Lord knows there's material aplenty in the story of this sharecropper's daughter who went on to become a venerated screen siren and marry Mickey Rooney, Artie Shaw, and Frank Sinatra in that order. One can certainly understand Downton Abbey's Cora Crawley, an American abroad herself, wanting to pen a stage vehicle on the back of the book that Peter Evans put together out of his various, often-tetchy encounters with Gardner - many of them phone chats that took place well into the night. (Gardner wrote a biography of her own, but Evans's book at the time was hailed as being more truthful and less manicured.)
But given changing fashions and waning attention spans, you'd certainly expect something of more substance and grit that might grab that audience today that may, alas, have zero idea who Gardner was: a story, in other words, capable of exerting its own magnetism regardless of how much familiarity an individual playgoer brings to the table. Instead, we get a glossily presented Wikipedia entry complete with enough visual reminders of Gardner herself to indicate the shortfall in McGovern's playwriting foray.
The script's structural set-up is a yawn, however tricksily presented by the director Gaby Dellal. We find Gardner nearing the end of her life at home in London, SW7, in need of money and loathe to sell her jewels. And so we find her in barbed, capricious verbal negotiation with Peter Evans, who is played by Anatol Yusef in largely reactive mode as he is impelled more than once by agent Ed Victor to get as much detail as possible about Sinatra's famously formidable — um — appendage.
Yusef, to his credit, also has to play Gardner's husbands in sequence, from the 21-year-old man-child that was Rooney at the time of his short-lived marriage to the teenage Gardner through to Sinatra, with whom she apparently established a feral connection that survived their divorce.
The elegant set and video work by 59 Productions locates us at once in Gardner's Ennismore Gardens flat and has a filmic feel - complete with closeup shots and the like - suitable to the material. Fotini Dimou, meanwhile, dresses McGovern as both sweatsuit-wearing, sweary layabout seen talking a blue streak and as the expected glamour puss whose list of friends (many of them presumably also conquests) constitutes a who's who of the 20th century.

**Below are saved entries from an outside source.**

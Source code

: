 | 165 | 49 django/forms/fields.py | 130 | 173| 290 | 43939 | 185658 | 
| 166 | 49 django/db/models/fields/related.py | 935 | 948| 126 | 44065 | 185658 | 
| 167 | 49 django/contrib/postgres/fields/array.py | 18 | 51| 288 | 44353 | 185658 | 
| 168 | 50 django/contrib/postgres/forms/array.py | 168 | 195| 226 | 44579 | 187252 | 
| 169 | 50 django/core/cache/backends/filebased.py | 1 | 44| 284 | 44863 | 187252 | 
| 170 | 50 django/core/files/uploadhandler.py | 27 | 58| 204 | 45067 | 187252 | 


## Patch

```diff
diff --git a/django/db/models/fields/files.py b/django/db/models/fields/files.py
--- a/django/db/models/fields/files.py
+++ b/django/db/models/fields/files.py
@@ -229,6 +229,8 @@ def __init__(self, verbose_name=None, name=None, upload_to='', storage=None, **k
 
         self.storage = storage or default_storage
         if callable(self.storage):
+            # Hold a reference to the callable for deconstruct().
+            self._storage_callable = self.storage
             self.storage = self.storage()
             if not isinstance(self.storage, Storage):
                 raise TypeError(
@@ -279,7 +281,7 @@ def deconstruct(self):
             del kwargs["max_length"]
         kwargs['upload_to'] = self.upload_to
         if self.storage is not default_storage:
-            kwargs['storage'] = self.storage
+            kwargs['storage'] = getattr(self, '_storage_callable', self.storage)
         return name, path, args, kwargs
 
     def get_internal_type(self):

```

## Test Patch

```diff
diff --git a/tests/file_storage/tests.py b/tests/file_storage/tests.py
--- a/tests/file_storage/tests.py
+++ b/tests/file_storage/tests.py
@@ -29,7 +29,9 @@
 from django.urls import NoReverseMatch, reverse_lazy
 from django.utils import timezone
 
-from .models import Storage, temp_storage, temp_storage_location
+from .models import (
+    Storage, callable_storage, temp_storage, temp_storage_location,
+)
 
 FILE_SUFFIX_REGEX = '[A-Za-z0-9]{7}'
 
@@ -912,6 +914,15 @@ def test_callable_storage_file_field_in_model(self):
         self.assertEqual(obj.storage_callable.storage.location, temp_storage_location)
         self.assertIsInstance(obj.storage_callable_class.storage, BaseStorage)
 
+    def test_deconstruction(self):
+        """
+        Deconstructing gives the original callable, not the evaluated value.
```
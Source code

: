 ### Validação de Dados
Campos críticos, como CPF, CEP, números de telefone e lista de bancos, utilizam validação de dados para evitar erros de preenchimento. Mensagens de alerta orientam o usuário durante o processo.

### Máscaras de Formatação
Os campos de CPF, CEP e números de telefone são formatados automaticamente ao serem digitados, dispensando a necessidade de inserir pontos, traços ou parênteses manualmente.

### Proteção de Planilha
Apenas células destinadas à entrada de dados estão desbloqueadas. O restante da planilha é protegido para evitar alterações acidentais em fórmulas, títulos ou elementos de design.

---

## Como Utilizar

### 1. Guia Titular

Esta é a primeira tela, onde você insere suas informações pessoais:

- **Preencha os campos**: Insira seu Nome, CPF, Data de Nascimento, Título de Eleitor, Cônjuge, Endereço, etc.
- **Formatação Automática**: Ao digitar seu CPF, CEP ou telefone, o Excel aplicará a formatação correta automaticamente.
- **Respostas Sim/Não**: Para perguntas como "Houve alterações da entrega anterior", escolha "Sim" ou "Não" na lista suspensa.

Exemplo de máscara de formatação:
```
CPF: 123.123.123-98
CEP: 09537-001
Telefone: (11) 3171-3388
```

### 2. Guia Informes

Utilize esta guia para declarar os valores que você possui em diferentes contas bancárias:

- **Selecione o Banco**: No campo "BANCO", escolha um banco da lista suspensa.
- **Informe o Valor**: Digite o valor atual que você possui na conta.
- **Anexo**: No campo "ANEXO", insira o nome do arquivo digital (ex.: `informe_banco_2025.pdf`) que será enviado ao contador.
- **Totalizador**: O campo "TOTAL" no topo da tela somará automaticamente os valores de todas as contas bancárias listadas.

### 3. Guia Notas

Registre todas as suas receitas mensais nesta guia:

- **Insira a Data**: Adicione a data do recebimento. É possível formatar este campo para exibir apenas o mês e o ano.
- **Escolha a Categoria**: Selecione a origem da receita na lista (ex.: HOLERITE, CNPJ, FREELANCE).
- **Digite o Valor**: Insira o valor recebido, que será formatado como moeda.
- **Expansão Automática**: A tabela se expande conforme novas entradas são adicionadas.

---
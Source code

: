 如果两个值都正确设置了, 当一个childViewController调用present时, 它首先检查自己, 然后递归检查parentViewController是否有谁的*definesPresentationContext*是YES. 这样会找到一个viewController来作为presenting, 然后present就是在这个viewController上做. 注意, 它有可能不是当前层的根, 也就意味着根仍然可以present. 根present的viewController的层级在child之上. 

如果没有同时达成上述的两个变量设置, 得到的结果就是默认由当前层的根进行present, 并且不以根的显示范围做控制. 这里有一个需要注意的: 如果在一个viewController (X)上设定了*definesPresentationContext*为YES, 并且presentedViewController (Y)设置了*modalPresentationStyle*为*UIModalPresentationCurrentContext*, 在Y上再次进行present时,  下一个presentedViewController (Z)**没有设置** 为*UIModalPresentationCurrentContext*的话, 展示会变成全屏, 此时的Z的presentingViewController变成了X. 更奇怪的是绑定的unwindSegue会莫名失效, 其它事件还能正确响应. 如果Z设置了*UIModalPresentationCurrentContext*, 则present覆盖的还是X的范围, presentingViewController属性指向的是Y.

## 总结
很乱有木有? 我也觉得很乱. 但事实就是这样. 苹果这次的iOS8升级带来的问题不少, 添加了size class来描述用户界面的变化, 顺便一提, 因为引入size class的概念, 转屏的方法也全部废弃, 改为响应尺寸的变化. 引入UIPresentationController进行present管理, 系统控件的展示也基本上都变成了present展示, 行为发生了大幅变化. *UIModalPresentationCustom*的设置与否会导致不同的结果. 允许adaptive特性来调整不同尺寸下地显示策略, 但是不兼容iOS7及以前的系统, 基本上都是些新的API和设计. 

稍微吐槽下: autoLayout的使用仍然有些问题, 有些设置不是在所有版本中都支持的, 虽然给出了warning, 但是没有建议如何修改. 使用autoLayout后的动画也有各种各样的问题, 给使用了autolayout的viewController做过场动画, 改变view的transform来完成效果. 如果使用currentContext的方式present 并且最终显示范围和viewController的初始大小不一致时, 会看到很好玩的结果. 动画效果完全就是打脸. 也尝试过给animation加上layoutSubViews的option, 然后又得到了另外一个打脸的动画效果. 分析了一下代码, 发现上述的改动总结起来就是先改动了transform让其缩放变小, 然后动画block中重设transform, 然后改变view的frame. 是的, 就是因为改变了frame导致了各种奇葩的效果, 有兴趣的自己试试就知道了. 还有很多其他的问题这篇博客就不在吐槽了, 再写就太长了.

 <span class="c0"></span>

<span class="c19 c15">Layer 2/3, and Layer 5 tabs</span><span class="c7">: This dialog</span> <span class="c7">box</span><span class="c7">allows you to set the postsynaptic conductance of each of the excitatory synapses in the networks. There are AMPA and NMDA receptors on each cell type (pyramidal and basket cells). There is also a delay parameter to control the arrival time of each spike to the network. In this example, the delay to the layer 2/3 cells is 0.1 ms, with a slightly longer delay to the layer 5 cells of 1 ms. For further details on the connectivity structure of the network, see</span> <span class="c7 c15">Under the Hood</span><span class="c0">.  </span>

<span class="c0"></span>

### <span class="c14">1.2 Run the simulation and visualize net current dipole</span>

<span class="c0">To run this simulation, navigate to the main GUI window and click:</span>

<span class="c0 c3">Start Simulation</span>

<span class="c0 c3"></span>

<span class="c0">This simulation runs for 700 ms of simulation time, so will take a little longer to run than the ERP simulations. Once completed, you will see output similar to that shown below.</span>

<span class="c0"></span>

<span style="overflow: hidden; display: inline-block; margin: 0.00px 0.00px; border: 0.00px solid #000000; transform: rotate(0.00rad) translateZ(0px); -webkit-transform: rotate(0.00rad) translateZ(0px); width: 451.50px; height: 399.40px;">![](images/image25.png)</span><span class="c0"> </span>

Volatile and cantankerous, quick-witted and clearly keen-eyed, this Gardner occasionally bursts beyond the box-ticking quality of the writing to take us by surprise. But you depart the 90-minutes (no interval) none the wiser about the life or, particularly, the work of someone whose resume spanned The Killers and Show Boat all the way through to The Towering Inferno.
It's as if Gardner took the secrets promised by the play's title with her to the grave, leaving behind a well-meaning but superficial facsimile of a woman that lies beyond this production's reach.